Collected data entries

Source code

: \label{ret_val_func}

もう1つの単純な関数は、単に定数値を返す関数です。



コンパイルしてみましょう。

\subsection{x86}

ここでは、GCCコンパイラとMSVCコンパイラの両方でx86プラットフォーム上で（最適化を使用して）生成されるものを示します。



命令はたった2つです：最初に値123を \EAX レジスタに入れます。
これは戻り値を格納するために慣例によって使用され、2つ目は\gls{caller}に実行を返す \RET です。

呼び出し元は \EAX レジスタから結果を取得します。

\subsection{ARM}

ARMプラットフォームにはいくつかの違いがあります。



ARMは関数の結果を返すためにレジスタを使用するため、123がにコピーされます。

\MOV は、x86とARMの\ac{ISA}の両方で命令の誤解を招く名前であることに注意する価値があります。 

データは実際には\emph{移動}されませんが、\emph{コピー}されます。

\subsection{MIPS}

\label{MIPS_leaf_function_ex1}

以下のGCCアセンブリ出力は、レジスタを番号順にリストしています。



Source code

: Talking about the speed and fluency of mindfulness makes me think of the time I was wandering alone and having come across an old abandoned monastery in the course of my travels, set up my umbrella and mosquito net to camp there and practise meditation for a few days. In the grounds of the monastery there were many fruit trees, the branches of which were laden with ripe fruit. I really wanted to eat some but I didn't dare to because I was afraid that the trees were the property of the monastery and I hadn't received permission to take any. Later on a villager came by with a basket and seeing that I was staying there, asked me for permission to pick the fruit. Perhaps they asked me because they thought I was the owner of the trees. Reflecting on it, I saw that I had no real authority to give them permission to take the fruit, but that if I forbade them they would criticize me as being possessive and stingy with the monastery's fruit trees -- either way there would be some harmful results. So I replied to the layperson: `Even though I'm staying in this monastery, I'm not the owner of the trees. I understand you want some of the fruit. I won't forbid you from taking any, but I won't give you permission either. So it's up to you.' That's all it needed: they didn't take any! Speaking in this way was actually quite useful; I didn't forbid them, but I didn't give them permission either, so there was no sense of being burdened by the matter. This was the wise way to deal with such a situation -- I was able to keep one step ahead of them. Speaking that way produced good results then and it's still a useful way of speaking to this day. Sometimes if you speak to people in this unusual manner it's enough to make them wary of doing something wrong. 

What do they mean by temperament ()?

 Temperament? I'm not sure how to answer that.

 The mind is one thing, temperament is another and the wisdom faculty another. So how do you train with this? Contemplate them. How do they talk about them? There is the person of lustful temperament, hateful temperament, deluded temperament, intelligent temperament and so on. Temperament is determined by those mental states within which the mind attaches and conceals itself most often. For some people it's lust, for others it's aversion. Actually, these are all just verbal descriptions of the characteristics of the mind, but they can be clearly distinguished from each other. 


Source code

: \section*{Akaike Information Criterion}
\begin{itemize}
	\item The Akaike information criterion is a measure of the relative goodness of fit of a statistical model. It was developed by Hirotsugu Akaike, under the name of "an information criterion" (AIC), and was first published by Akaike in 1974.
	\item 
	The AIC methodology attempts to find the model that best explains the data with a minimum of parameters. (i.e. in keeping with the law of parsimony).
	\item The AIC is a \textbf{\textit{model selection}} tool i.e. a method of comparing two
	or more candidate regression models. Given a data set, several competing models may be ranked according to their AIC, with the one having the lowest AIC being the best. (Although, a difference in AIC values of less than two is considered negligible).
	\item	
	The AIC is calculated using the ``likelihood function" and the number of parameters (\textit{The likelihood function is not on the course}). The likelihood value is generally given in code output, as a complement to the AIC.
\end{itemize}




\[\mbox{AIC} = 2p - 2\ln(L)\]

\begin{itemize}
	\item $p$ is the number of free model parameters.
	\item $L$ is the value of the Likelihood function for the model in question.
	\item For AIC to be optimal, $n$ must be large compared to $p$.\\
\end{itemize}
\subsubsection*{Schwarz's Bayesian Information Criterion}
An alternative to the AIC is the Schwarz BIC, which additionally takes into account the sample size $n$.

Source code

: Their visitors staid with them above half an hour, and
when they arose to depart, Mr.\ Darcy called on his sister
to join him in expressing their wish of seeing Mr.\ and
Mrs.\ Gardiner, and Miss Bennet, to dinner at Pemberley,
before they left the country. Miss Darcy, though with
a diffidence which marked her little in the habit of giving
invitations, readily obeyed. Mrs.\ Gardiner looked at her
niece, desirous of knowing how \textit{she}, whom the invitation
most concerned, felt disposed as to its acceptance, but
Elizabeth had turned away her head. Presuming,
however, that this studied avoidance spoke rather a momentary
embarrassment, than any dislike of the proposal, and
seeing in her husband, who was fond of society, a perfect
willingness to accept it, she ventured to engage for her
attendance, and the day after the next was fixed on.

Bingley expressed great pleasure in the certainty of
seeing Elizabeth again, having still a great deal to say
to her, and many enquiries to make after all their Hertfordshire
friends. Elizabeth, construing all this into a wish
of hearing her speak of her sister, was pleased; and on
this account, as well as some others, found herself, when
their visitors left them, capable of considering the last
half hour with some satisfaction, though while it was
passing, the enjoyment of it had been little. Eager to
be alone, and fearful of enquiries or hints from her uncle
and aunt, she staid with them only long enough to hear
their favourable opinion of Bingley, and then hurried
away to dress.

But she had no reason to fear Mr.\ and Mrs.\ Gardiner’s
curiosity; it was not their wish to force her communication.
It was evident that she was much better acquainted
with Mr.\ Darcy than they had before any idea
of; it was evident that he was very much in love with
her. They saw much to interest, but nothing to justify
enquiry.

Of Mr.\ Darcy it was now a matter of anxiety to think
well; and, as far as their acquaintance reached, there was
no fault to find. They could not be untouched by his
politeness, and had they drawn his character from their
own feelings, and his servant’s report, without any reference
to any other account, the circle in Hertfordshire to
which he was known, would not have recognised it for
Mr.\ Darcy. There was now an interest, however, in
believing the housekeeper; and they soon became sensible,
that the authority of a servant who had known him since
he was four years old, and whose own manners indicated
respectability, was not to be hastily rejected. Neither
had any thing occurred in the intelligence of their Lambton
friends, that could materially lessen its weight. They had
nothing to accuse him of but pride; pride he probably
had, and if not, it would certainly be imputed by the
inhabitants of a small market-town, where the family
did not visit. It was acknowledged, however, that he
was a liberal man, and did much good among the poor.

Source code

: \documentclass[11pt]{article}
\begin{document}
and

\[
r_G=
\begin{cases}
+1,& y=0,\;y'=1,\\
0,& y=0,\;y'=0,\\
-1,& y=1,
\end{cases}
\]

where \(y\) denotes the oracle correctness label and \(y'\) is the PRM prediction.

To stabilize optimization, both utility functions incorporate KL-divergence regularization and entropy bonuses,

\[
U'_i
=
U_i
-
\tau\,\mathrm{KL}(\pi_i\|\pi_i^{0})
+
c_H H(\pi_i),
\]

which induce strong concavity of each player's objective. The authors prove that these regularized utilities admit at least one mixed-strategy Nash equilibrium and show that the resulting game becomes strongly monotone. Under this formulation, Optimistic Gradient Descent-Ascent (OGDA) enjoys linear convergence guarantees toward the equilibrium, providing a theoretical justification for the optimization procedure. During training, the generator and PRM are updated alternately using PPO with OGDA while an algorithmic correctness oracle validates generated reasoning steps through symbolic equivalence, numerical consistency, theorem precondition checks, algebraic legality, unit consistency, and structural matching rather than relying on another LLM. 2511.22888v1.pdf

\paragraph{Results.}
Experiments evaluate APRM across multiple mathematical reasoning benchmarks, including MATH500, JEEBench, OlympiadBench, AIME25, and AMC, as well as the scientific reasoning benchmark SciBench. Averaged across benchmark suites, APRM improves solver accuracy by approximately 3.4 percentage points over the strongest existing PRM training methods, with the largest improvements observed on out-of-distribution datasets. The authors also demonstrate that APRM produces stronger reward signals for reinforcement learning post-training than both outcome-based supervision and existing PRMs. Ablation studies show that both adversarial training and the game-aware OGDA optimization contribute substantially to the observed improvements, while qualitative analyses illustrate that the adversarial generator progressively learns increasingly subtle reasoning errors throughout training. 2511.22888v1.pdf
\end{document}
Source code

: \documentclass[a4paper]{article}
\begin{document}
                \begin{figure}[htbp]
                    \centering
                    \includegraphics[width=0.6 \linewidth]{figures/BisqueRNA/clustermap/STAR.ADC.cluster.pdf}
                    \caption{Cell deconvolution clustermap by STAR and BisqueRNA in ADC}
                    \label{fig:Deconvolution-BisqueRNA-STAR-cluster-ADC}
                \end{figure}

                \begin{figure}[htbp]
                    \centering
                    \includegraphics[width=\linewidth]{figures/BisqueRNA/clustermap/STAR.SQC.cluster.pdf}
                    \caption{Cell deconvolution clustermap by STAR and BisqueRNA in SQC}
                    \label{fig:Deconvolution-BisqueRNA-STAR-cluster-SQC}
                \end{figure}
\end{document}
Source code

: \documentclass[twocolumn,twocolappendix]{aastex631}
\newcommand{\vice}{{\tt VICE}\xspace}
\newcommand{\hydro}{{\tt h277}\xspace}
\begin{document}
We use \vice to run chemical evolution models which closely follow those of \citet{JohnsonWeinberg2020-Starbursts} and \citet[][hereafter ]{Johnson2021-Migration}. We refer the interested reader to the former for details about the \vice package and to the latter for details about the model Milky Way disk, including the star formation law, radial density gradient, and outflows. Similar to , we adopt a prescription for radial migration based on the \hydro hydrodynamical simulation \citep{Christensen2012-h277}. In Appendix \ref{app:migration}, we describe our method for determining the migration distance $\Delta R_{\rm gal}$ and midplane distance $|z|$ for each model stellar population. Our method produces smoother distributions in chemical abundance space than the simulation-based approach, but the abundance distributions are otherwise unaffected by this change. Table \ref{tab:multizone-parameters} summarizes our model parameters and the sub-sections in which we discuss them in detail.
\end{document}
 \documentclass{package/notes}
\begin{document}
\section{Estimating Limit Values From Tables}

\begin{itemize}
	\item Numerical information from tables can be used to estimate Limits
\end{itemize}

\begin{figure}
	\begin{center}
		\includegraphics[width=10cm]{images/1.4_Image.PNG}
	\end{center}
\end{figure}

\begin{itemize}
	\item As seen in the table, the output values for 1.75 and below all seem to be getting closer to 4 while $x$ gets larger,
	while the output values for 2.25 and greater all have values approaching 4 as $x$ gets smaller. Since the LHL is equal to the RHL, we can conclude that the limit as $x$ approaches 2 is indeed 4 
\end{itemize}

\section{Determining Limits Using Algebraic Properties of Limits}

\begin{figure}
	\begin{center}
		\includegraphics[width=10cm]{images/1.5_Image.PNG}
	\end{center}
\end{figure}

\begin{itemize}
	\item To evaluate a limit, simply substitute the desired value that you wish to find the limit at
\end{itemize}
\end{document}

### Assignment
The records are given above. Copy each line in them that holds "Gardiner".

### Exercise solution
Mrs.\ Gardiner, and Miss Bennet, to dinner at Pemberley,
invitations, readily obeyed. Mrs.\ Gardiner looked at her
But she had no reason to fear Mr.\ and Mrs.\ Gardiner’s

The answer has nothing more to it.